We’ve all known a few edgelords — they’re the ones who say shocking, often upsetting things they may not even believe just to provoke reactions in other people. And if you’ve never had the pleasure of engaging in conversation with an edgelord, spend a few minutes online and you’re bound to run into one or two.
What's an 'Edgelord' and Why Do You Never Want to Be One?
Edgelord: Too Cool to Care
An edgelord is someone with harsh opinions that they express in distasteful, offensive language to seem both edgy and aloof. As a 21st-century provocateur, an edgelord is especially attracted to taboo and controversial topics, which best showcase their would-be nihilism.

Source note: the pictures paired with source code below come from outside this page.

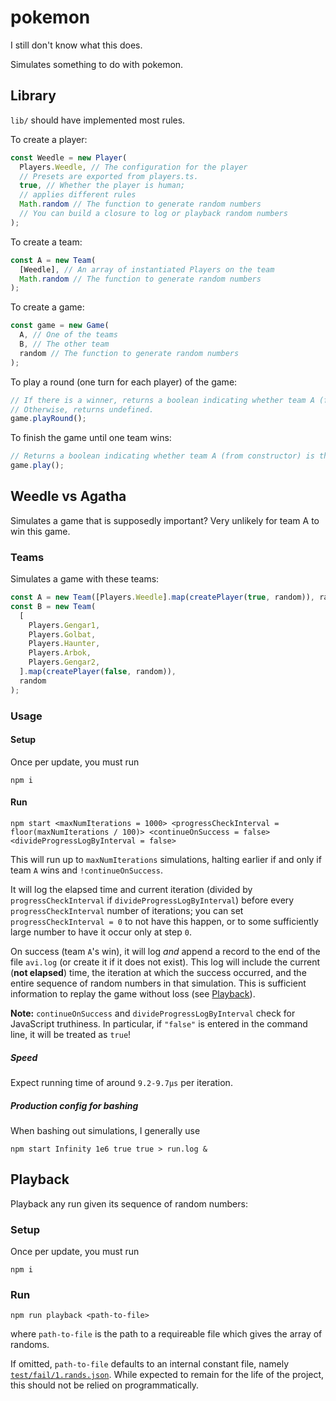 # pokemon

I still don't know what this does.

Simulates something to do with pokemon.

## Library

`lib/` should have implemented most rules.

To create a player:

```js
const Weedle = new Player(
  Players.Weedle, // The configuration for the player
  // Presets are exported from players.ts.
  true, // Whether the player is human;
  // applies different rules
  Math.random // The function to generate random numbers
  // You can build a closure to log or playback random numbers
);
```

To create a team:

```js
const A = new Team(
  [Weedle], // An array of instantiated Players on the team
  Math.random // The function to generate random numbers
);
```

To create a game:

```js
const game = new Game(
  A, // One of the teams
  B, // The other team
  random // The function to generate random numbers
);
```

To play a round (one turn for each player) of the game:

```js
// If there is a winner, returns a boolean indicating whether team A (from constructor) is the winner.
// Otherwise, returns undefined.
game.playRound();
```

To finish the game until one team wins:

```js
// Returns a boolean indicating whether team A (from constructor) is the winner.
game.play();
```

## Weedle vs Agatha

Simulates a game that is supposedly important?
Very unlikely for team A to win this game.

### Teams

Simulates a game with these teams:

```js
const A = new Team([Players.Weedle].map(createPlayer(true, random)), random);
const B = new Team(
  [
    Players.Gengar1,
    Players.Golbat,
    Players.Haunter,
    Players.Arbok,
    Players.Gengar2,
  ].map(createPlayer(false, random)),
  random
);
```

### Usage

#### Setup

Once per update, you must run

```shell
npm i
```

#### Run

```shell
npm start <maxNumIterations = 1000> <progressCheckInterval = floor(maxNumIterations / 100)> <continueOnSuccess = false> <divideProgressLogByInterval = false>
```

This will run up to `maxNumIterations` simulations, halting earlier if and only if team `A` wins and `!continueOnSuccess`.

It will log the elapsed time and current iteration (divided by `progressCheckInterval` if `divideProgressLogByInterval`) before every `progressCheckInterval` number of iterations;
you can set `progressCheckInterval = 0` to not have this happen, or to some sufficiently large number to have it occur only at step `0`.

On success (team `A`'s win), it will log _and_ append a record to the end of the file `avi.log` (or create it if it does not exist).
This log will include the current (**not elapsed**) time, the iteration at which the success occurred, and the entire sequence of random numbers in that simulation.
This is sufficient information to replay the game without loss (see [Playback]).

**Note:**
`continueOnSuccess` and `divideProgressLogByInterval` check for JavaScript truthiness.
In particular, if `"false"` is entered in the command line, it will be treated as `true`!

##### Speed

Expect running time of around `9.2-9.7µs` per iteration.

##### Production config for bashing

When bashing out simulations, I generally use

```shell
npm start Infinity 1e6 true true > run.log &
```

## Playback

Playback any run given its sequence of random numbers:

### Setup

Once per update, you must run

```shell
npm i
```

### Run

```shell
npm run playback <path-to-file>
```

where `path-to-file` is the path to a requireable file which gives the array of randoms.

If omitted, `path-to-file` defaults to an internal constant file, namely [`test/fail/1.rands.json`].
While expected to remain for the life of the project, this should not be relied on programmatically.

[`test/fail/1.rands.json`]: test/fail/1.rands.json
[playback]: #playback
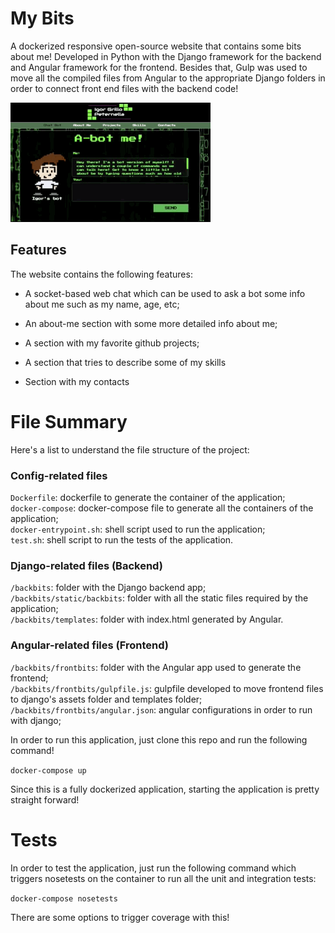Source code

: # My Bits

A dockerized responsive open-source website that contains some bits about me! Developed in Python with the Django framework for the backend and Angular framework for the frontend. Besides that, Gulp was used to move all the compiled files from Angular to the appropriate Django folders in order to connect front end files with the backend code!

![alt-text](/docs/gif/igp.gif)

## Features

The website contains the following features:

* A socket-based web chat which can be used to ask a bot some info about me such as my name, age, etc;

* An about-me section with some more detailed info about me;

* A section with my favorite github projects;

* A section that tries to describe some of my skills

* Section with my contacts

# File Summary

Here's a list to understand the file structure of the project:

### Config-related files

```Dockerfile```: dockerfile to generate the container of the application; <br/>
```docker-compose```: docker-compose file to generate all the containers of the application;  <br/>
```docker-entrypoint.sh```: shell script used to run the application;  <br/>
```test.sh```: shell script to run the tests of the application.  <br/>

### Django-related files (Backend)

```/backbits```: folder with the Django backend app;  <br/>
```/backbits/static/backbits```: folder with all the static files required by the application;  <br/>
```/backbits/templates```: folder with index.html generated by Angular.  <br/>

### Angular-related files (Frontend)
```/backbits/frontbits```: folder with the Angular app used to generate the frontend;  <br/>
```/backbits/frontbits/gulpfile.js```: gulpfile developed to move frontend files to django's assets folder and templates folder;  <br/>
```/backbits/frontbits/angular.json```: angular configurations in order to run with django;  <br/>


In order to run this application, just clone this repo and run the following command!

```docker-compose up```

Since this is a fully dockerized application, starting the application is pretty straight forward!

# Tests

In order to test the application, just run the following command which triggers nosetests on the container to run all the unit and integration tests:

```docker-compose nosetests```

There are some options to trigger coverage with this!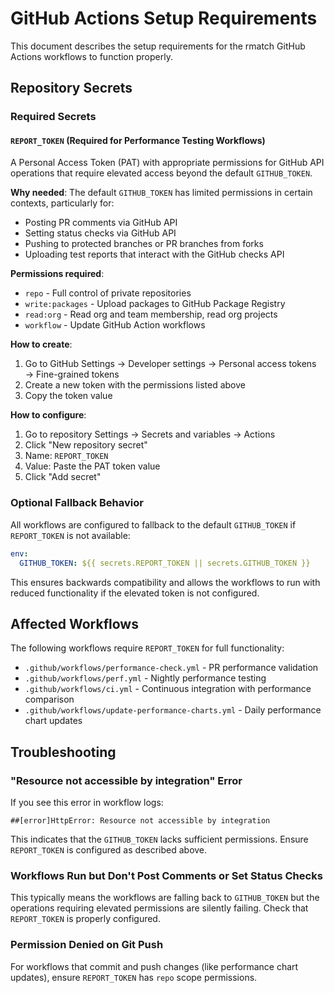 # GitHub Actions Setup Requirements

This document describes the setup requirements for the rmatch GitHub Actions workflows to function properly.

## Repository Secrets

### Required Secrets

#### `REPORT_TOKEN` (Required for Performance Testing Workflows)

A Personal Access Token (PAT) with appropriate permissions for GitHub API operations that require elevated access beyond the default `GITHUB_TOKEN`.

**Why needed**: The default `GITHUB_TOKEN` has limited permissions in certain contexts, particularly for:
- Posting PR comments via GitHub API
- Setting status checks via GitHub API  
- Pushing to protected branches or PR branches from forks
- Uploading test reports that interact with the GitHub checks API

**Permissions required**:
- `repo` - Full control of private repositories
- `write:packages` - Upload packages to GitHub Package Registry
- `read:org` - Read org and team membership, read org projects
- `workflow` - Update GitHub Action workflows

**How to create**:
1. Go to GitHub Settings → Developer settings → Personal access tokens → Fine-grained tokens
2. Create a new token with the permissions listed above
3. Copy the token value

**How to configure**:
1. Go to repository Settings → Secrets and variables → Actions
2. Click "New repository secret"
3. Name: `REPORT_TOKEN`
4. Value: Paste the PAT token value
5. Click "Add secret"

### Optional Fallback Behavior

All workflows are configured to fallback to the default `GITHUB_TOKEN` if `REPORT_TOKEN` is not available:

```yaml
env:
  GITHUB_TOKEN: ${{ secrets.REPORT_TOKEN || secrets.GITHUB_TOKEN }}
```

This ensures backwards compatibility and allows the workflows to run with reduced functionality if the elevated token is not configured.

## Affected Workflows

The following workflows require `REPORT_TOKEN` for full functionality:

- `.github/workflows/performance-check.yml` - PR performance validation
- `.github/workflows/perf.yml` - Nightly performance testing  
- `.github/workflows/ci.yml` - Continuous integration with performance comparison
- `.github/workflows/update-performance-charts.yml` - Daily performance chart updates

## Troubleshooting

### "Resource not accessible by integration" Error

If you see this error in workflow logs:
```
##[error]HttpError: Resource not accessible by integration
```

This indicates that the `GITHUB_TOKEN` lacks sufficient permissions. Ensure `REPORT_TOKEN` is configured as described above.

### Workflows Run but Don't Post Comments or Set Status Checks

This typically means the workflows are falling back to `GITHUB_TOKEN` but the operations requiring elevated permissions are silently failing. Check that `REPORT_TOKEN` is properly configured.

### Permission Denied on Git Push

For workflows that commit and push changes (like performance chart updates), ensure `REPORT_TOKEN` has `repo` scope permissions.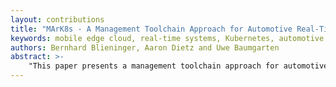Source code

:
 ```yaml
---
layout: contributions
title: "MArK8s - A Management Toolchain Approach for Automotive Real-Time Kubernetes Containers in the Mobile Edge Cloud"
keywords: mobile edge cloud, real-time systems, Kubernetes, automotive systems
authors: Bernhard Blieninger, Aaron Dietz and Uwe Baumgarten 
abstract: >-
    "This paper presents a management toolchain approach for automotive real-time Kubernetes clusters in the mobile edge cloud. As part of a vehicle-centric approach to future mobility it is positioned to extend, offload and enhance the computational capabilities for real-time tasks by exploiting the similarities between the vehicle and a decentralised mobile edge cloud, equipped with sensor systems. By using the same hardware architecture as basis for further improvement of real-time driving tasks, additional steps towards rapid development, robustness and safety of both systems can be achieved. With the help of a prototype, we show the feasibility in principle and how such a system can be realised. A further timing analysis shows the current time constraints. In addition, the prototype is shown to fit into the overall concept as part of the mobile edge cloud of future automotive systems."
---
```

This person may dress in a provocative or shocking way, making them easy to spot. Unlike online trolls, who often are just normies trying to start trouble, edgelords set themselves apart from the norm in every way possible.
Even Edgier Than Edgy
Edgelord comes from the nickname edgy, which means “on the edge.” Edgelords don’t really care about where the edge is; in fact, they delight in pushing things way over the edge and pretending it’s not there. If you walk away from a conversation feeling like there were different opinions but some common ground, you’ve just talked to an edgy person, not an edgelord.
The Birth of Edgelord
Like many perfectly worded but otherwise inexplicable concepts, edgelord came from the internet. Specifically, its origin was in 4chan and similar boards where people would post dramatically offensive opinions just to watch the chaos that ensued. The term had a spike in 2014, but is still in use online today (though it’s still less popular than edgy).
Famous Edgelord Characters
Edgelords aren’t unique to the online age. In fact, they’re some of the most enduring characters in literary and entertainment history. We could consider these popular characters edgelords:
- Lord Voldemort (Harry Potter) - killing people to make horcruxes
- Tyler Durdan (Fight Club) - taking nihilism to a fine art
- Lady Macbeth (Macbeth) - constantly plotting against the forces of good and truth
- Joker (any Batman movie, especially The Dark Knight) - reveling in chaos and watching the world burn
- Heathcliff (Wuthering Heights) - inward-facing antihero with a penchant for cruelty
- Hamlet (Hamlet) - constantly provoking others in his state of depression, either with words or swords (or passive-aggressive theater)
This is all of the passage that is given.